The deadlock we're seeing here is thanks to the intersection of two 
individually reasonable things.

The first is the general principle that supplies are about taming, not 
introducing, concurrency. There are, of course, a number of Supply factory 
methods that will introduce concurrency (Supply.interval, for example), 
together with a number of supply operators that also will - typically, anything 
involving time, such as the delay method. Naturally, schedule-on also can. But 
these are all quite explicitly asking for the concurrency (and all are 
delegating to something else - a scheduler - to actually provide it).

The second, which is in some ways a follow-on from the first, is the actor-like 
semantics of supply and react blocks. Only one thread may be inside of a given 
instance of a supply or react block at a time, including any of the whenever 
blocks inside of it. This has two important consequences:

1) You can be sure your setup logic inside of the supply or react block will 
complete before any messages are processed.

2) You can be sure that you'll never end up with data races on any of the 
variables declared inside of your supply or react block because only one 
message will be processed at a time.

This all works out well if the supply being tapped truly *is* an asynchronous 
source of data - which is what supplies are primarily aimed at. In the case 
we're considering here, however, it is not. Thanks to the first principle, we 
don't introduce concurrency, so we tap the supply on the thread running the 
react block's body. It never hands back control due to the loop inside of it, 
running straight into the concurrency control mechanism.

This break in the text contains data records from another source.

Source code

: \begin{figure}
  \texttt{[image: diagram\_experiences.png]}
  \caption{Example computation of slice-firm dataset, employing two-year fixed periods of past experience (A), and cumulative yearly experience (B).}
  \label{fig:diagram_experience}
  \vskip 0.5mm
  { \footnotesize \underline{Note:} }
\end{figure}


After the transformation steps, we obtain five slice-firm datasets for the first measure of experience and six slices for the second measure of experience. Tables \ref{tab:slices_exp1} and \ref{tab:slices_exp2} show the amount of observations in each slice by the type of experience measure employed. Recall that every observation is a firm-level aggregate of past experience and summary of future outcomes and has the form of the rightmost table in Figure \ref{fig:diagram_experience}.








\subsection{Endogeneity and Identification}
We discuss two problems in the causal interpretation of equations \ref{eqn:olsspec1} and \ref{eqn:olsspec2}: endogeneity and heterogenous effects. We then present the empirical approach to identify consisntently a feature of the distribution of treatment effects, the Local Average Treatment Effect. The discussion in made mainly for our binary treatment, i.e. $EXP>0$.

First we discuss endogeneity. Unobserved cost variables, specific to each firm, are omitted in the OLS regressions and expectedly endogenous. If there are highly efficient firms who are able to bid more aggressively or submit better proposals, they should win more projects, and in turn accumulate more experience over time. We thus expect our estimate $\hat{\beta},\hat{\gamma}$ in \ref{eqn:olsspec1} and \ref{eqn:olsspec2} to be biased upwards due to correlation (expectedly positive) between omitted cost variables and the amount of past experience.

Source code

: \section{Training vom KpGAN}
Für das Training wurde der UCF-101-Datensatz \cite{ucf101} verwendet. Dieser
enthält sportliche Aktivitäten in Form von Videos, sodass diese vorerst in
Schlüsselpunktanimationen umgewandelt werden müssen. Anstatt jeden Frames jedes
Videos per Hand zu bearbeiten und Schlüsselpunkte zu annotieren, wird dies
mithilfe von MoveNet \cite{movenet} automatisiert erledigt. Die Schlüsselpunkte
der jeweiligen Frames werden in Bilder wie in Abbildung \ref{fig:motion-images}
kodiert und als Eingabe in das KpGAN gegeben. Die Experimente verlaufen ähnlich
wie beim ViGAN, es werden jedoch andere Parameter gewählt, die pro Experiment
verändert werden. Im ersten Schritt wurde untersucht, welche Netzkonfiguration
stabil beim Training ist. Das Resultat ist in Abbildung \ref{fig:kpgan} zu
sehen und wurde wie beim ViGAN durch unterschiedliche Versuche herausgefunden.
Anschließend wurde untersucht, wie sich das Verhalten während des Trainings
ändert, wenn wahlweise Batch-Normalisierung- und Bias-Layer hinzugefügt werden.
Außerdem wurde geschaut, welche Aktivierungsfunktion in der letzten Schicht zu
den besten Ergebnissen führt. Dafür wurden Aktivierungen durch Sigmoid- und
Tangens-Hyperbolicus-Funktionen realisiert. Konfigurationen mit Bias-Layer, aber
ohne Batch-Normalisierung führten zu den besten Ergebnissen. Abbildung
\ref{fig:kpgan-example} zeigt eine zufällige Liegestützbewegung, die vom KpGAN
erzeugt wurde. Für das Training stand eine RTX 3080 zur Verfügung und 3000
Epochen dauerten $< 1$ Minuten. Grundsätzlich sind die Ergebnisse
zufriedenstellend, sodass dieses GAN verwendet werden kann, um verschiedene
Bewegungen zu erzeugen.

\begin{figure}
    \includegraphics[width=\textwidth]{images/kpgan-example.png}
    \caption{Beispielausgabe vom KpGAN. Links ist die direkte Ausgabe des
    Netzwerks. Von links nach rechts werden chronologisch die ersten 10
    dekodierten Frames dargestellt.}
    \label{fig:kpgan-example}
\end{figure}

A one-word fix is to introduce a bit of concurrency explicitly:

react {
    start whenever $s2 -> $n {
        say "Received $n";
        $s2.done if $n >= 5;
    }
}

With this, the react block's setup can complete, and then it starts processing 
the messages.

Longer term, a back-pressure model for supplies is something that wants looking 
in to, designing, and implementing. I put this off on the basis that Rx.Net is 
plenty useful without one, and RxJava introduced one after its initial release. 
Taken together, there was no incentive to rush one in. However, we might be 
able to find a solution in that space for this particular case.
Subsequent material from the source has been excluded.